● THE TASK
How many lines of these entries hold the string "config"? Answer with the number alone.

● SOURCE DATA
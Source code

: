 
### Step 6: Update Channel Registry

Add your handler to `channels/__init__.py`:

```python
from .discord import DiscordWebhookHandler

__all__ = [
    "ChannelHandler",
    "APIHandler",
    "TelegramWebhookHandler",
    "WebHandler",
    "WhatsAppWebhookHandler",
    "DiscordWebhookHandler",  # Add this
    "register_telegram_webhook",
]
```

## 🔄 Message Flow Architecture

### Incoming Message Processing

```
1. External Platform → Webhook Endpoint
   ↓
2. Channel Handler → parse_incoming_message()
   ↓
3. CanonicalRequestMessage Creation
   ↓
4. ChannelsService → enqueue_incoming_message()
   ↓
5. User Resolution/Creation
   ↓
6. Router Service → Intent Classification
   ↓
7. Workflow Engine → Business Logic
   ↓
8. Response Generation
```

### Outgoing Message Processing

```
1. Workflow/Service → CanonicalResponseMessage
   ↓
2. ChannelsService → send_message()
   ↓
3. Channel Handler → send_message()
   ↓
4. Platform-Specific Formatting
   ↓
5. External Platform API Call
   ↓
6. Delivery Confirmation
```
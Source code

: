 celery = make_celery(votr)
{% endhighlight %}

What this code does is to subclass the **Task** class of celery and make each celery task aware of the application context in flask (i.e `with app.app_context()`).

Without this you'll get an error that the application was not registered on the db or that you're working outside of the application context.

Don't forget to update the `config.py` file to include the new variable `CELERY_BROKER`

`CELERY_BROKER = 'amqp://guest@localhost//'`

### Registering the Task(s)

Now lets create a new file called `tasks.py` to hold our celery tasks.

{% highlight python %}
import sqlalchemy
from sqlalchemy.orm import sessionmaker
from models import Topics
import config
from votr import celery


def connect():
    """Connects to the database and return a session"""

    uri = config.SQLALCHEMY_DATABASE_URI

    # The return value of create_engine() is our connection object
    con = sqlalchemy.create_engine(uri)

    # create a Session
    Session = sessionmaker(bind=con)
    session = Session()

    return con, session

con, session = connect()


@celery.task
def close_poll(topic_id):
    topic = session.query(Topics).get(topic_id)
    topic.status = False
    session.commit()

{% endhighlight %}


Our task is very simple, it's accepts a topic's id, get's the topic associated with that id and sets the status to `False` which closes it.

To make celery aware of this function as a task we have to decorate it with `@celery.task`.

● TASK ANSWER
3